- DATA -
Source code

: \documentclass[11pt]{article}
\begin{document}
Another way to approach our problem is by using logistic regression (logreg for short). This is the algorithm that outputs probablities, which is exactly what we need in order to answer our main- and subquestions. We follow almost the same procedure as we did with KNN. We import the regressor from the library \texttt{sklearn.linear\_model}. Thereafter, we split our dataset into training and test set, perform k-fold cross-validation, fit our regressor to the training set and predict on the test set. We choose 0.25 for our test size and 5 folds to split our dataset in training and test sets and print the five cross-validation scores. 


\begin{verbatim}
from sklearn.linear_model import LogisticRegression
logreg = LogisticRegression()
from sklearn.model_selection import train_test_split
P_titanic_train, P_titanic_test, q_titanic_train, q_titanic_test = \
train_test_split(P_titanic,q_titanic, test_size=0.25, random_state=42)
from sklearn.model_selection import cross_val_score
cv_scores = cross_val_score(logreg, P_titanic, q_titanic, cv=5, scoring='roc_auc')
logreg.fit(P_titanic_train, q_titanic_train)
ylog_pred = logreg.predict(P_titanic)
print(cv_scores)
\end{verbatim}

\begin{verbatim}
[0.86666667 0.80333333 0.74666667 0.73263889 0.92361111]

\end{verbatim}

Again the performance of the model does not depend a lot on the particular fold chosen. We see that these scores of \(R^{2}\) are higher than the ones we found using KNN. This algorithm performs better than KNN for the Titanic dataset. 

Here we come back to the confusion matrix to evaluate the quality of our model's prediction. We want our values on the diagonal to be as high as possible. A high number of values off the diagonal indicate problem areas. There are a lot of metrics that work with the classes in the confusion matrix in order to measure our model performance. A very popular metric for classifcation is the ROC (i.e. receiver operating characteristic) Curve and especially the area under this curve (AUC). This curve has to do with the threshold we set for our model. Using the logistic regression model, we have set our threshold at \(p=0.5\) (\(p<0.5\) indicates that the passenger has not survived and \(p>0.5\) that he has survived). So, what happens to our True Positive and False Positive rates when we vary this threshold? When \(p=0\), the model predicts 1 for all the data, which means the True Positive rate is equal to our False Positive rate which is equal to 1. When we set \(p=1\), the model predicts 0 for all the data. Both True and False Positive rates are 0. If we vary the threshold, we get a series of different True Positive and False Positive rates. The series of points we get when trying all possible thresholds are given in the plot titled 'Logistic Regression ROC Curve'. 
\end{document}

---

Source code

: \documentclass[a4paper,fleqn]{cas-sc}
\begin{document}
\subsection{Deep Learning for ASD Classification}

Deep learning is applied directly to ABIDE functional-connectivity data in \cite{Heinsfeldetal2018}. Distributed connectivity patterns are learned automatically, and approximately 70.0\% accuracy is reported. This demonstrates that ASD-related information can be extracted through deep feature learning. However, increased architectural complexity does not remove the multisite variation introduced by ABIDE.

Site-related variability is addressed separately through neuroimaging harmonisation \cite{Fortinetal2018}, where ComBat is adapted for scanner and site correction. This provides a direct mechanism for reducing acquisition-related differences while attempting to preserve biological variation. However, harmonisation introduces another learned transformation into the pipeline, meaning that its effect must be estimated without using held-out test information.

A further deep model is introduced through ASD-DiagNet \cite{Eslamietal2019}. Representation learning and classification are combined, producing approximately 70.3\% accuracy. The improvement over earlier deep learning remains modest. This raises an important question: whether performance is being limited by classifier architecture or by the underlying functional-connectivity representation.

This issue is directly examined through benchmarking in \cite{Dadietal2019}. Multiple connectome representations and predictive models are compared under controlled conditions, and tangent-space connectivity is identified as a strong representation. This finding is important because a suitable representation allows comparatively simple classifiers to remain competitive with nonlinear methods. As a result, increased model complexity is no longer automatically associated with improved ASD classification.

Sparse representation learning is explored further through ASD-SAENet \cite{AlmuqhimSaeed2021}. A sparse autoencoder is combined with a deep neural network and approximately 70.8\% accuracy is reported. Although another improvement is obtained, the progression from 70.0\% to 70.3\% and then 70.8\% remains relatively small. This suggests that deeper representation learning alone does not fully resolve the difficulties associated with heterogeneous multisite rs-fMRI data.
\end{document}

- TASK REQUIREMENTS -
Taking the line with "print(cv_scores)" as the first and the line with "Again the performance" as the last, retype that stretch of the data above exactly, with no other lines.

- ANSWER SECTION -
print(cv_scores)
\end{verbatim}

\begin{verbatim}
[0.86666667 0.80333333 0.74666667 0.73263889 0.92361111]

\end{verbatim}

Again the performance of the model does not depend a lot on the particular fold chosen. We see that these scores of \(R^{2}\) are higher than the ones we found using KNN. This algorithm performs better than KNN for the Titanic dataset. 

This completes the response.